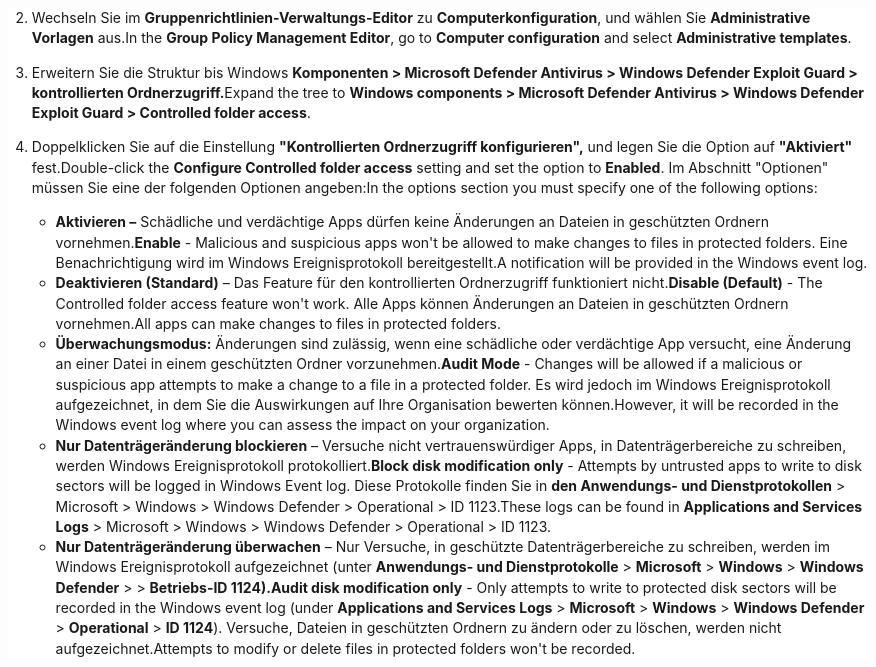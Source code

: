 2. <span data-ttu-id="94983-163">Wechseln Sie im **Gruppenrichtlinien-Verwaltungs-Editor** zu **Computerkonfiguration**, und wählen Sie **Administrative Vorlagen** aus.</span><span class="sxs-lookup"><span data-stu-id="94983-163">In the **Group Policy Management Editor**, go to **Computer configuration** and select **Administrative templates**.</span></span>

3. <span data-ttu-id="94983-164">Erweitern Sie die Struktur bis Windows **Komponenten > Microsoft Defender Antivirus > Windows Defender Exploit Guard > kontrollierten Ordnerzugriff.**</span><span class="sxs-lookup"><span data-stu-id="94983-164">Expand the tree to **Windows components > Microsoft Defender Antivirus > Windows Defender Exploit Guard > Controlled folder access**.</span></span>

4. <span data-ttu-id="94983-165">Doppelklicken Sie auf die Einstellung **"Kontrollierten Ordnerzugriff konfigurieren",** und legen Sie die Option auf **"Aktiviert"** fest.</span><span class="sxs-lookup"><span data-stu-id="94983-165">Double-click the **Configure Controlled folder access** setting and set the option to **Enabled**.</span></span> <span data-ttu-id="94983-166">Im Abschnitt "Optionen" müssen Sie eine der folgenden Optionen angeben:</span><span class="sxs-lookup"><span data-stu-id="94983-166">In the options section you must specify one of the following options:</span></span>
    * <span data-ttu-id="94983-167">**Aktivieren –** Schädliche und verdächtige Apps dürfen keine Änderungen an Dateien in geschützten Ordnern vornehmen.</span><span class="sxs-lookup"><span data-stu-id="94983-167">**Enable** - Malicious and suspicious apps won't be allowed to make changes to files in protected folders.</span></span> <span data-ttu-id="94983-168">Eine Benachrichtigung wird im Windows Ereignisprotokoll bereitgestellt.</span><span class="sxs-lookup"><span data-stu-id="94983-168">A notification will be provided in the Windows event log.</span></span>
    * <span data-ttu-id="94983-169">**Deaktivieren (Standard)** – Das Feature für den kontrollierten Ordnerzugriff funktioniert nicht.</span><span class="sxs-lookup"><span data-stu-id="94983-169">**Disable (Default)** - The Controlled folder access feature won't work.</span></span> <span data-ttu-id="94983-170">Alle Apps können Änderungen an Dateien in geschützten Ordnern vornehmen.</span><span class="sxs-lookup"><span data-stu-id="94983-170">All apps can make changes to files in protected folders.</span></span>
    * <span data-ttu-id="94983-171">**Überwachungsmodus:** Änderungen sind zulässig, wenn eine schädliche oder verdächtige App versucht, eine Änderung an einer Datei in einem geschützten Ordner vorzunehmen.</span><span class="sxs-lookup"><span data-stu-id="94983-171">**Audit Mode** - Changes will be allowed if a malicious or suspicious app attempts to make a change to a file in a protected folder.</span></span> <span data-ttu-id="94983-172">Es wird jedoch im Windows Ereignisprotokoll aufgezeichnet, in dem Sie die Auswirkungen auf Ihre Organisation bewerten können.</span><span class="sxs-lookup"><span data-stu-id="94983-172">However, it will be recorded in the Windows event log where you can assess the impact on your organization.</span></span>
    * <span data-ttu-id="94983-173">**Nur Datenträgeränderung blockieren** – Versuche nicht vertrauenswürdiger Apps, in Datenträgerbereiche zu schreiben, werden Windows Ereignisprotokoll protokolliert.</span><span class="sxs-lookup"><span data-stu-id="94983-173">**Block disk modification only** - Attempts by untrusted apps to write to disk sectors will be logged in Windows Event log.</span></span> <span data-ttu-id="94983-174">Diese Protokolle finden Sie in **den Anwendungs- und Dienstprotokollen** > Microsoft > Windows > Windows Defender > Operational > ID 1123.</span><span class="sxs-lookup"><span data-stu-id="94983-174">These logs can be found in **Applications and Services Logs** > Microsoft > Windows > Windows Defender > Operational > ID 1123.</span></span>
    * <span data-ttu-id="94983-175">**Nur Datenträgeränderung überwachen** – Nur Versuche, in geschützte Datenträgerbereiche zu schreiben, werden im Windows Ereignisprotokoll aufgezeichnet (unter **Anwendungs- und Dienstprotokolle**  >  **Microsoft**  >  **Windows**  >  **Windows Defender**  >    >  **Betriebs-ID 1124).**</span><span class="sxs-lookup"><span data-stu-id="94983-175">**Audit disk modification only** - Only attempts to write to protected disk sectors will be recorded in the Windows event log (under **Applications and Services Logs** > **Microsoft** > **Windows** > **Windows Defender** > **Operational** > **ID 1124**).</span></span> <span data-ttu-id="94983-176">Versuche, Dateien in geschützten Ordnern zu ändern oder zu löschen, werden nicht aufgezeichnet.</span><span class="sxs-lookup"><span data-stu-id="94983-176">Attempts to modify or delete files in protected folders won't be recorded.</span></span>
· · ·
**Exercise prompt**
Set down each line of the material exactly and skip every image.

**Result below**
Source code

: 2. <span data-ttu-id="94983-163">Wechseln Sie im **Gruppenrichtlinien-Verwaltungs-Editor** zu **Computerkonfiguration**, und wählen Sie **Administrative Vorlagen** aus.</span><span class="sxs-lookup"><span data-stu-id="94983-163">In the **Group Policy Management Editor**, go to **Computer configuration** and select **Administrative templates**.</span></span>

3. <span data-ttu-id="94983-164">Erweitern Sie die Struktur bis Windows **Komponenten > Microsoft Defender Antivirus > Windows Defender Exploit Guard > kontrollierten Ordnerzugriff.**</span><span class="sxs-lookup"><span data-stu-id="94983-164">Expand the tree to **Windows components > Microsoft Defender Antivirus > Windows Defender Exploit Guard > Controlled folder access**.</span></span>

4. <span data-ttu-id="94983-165">Doppelklicken Sie auf die Einstellung **"Kontrollierten Ordnerzugriff konfigurieren",** und legen Sie die Option auf **"Aktiviert"** fest.</span><span class="sxs-lookup"><span data-stu-id="94983-165">Double-click the **Configure Controlled folder access** setting and set the option to **Enabled**.</span></span> <span data-ttu-id="94983-166">Im Abschnitt "Optionen" müssen Sie eine der folgenden Optionen angeben:</span><span class="sxs-lookup"><span data-stu-id="94983-166">In the options section you must specify one of the following options:</span></span>
    * <span data-ttu-id="94983-167">**Aktivieren –** Schädliche und verdächtige Apps dürfen keine Änderungen an Dateien in geschützten Ordnern vornehmen.</span><span class="sxs-lookup"><span data-stu-id="94983-167">**Enable** - Malicious and suspicious apps won't be allowed to make changes to files in protected folders.</span></span> <span data-ttu-id="94983-168">Eine Benachrichtigung wird im Windows Ereignisprotokoll bereitgestellt.</span><span class="sxs-lookup"><span data-stu-id="94983-168">A notification will be provided in the Windows event log.</span></span>
    * <span data-ttu-id="94983-169">**Deaktivieren (Standard)** – Das Feature für den kontrollierten Ordnerzugriff funktioniert nicht.</span><span class="sxs-lookup"><span data-stu-id="94983-169">**Disable (Default)** - The Controlled folder access feature won't work.</span></span> <span data-ttu-id="94983-170">Alle Apps können Änderungen an Dateien in geschützten Ordnern vornehmen.</span><span class="sxs-lookup"><span data-stu-id="94983-170">All apps can make changes to files in protected folders.</span></span>
    * <span data-ttu-id="94983-171">**Überwachungsmodus:** Änderungen sind zulässig, wenn eine schädliche oder verdächtige App versucht, eine Änderung an einer Datei in einem geschützten Ordner vorzunehmen.</span><span class="sxs-lookup"><span data-stu-id="94983-171">**Audit Mode** - Changes will be allowed if a malicious or suspicious app attempts to make a change to a file in a protected folder.</span></span> <span data-ttu-id="94983-172">Es wird jedoch im Windows Ereignisprotokoll aufgezeichnet, in dem Sie die Auswirkungen auf Ihre Organisation bewerten können.</span><span class="sxs-lookup"><span data-stu-id="94983-172">However, it will be recorded in the Windows event log where you can assess the impact on your organization.</span></span>
    * <span data-ttu-id="94983-173">**Nur Datenträgeränderung blockieren** – Versuche nicht vertrauenswürdiger Apps, in Datenträgerbereiche zu schreiben, werden Windows Ereignisprotokoll protokolliert.</span><span class="sxs-lookup"><span data-stu-id="94983-173">**Block disk modification only** - Attempts by untrusted apps to write to disk sectors will be logged in Windows Event log.</span></span> <span data-ttu-id="94983-174">Diese Protokolle finden Sie in **den Anwendungs- und Dienstprotokollen** > Microsoft > Windows > Windows Defender > Operational > ID 1123.</span><span class="sxs-lookup"><span data-stu-id="94983-174">These logs can be found in **Applications and Services Logs** > Microsoft > Windows > Windows Defender > Operational > ID 1123.</span></span>
    * <span data-ttu-id="94983-175">**Nur Datenträgeränderung überwachen** – Nur Versuche, in geschützte Datenträgerbereiche zu schreiben, werden im Windows Ereignisprotokoll aufgezeichnet (unter **Anwendungs- und Dienstprotokolle**  >  **Microsoft**  >  **Windows**  >  **Windows Defender**  >    >  **Betriebs-ID 1124).**</span><span class="sxs-lookup"><span data-stu-id="94983-175">**Audit disk modification only** - Only attempts to write to protected disk sectors will be recorded in the Windows event log (under **Applications and Services Logs** > **Microsoft** > **Windows** > **Windows Defender** > **Operational** > **ID 1124**).</span></span> <span data-ttu-id="94983-176">Versuche, Dateien in geschützten Ordnern zu ändern oder zu löschen, werden nicht aufgezeichnet.</span><span class="sxs-lookup"><span data-stu-id="94983-176">Attempts to modify or delete files in protected folders won't be recorded.</span></span>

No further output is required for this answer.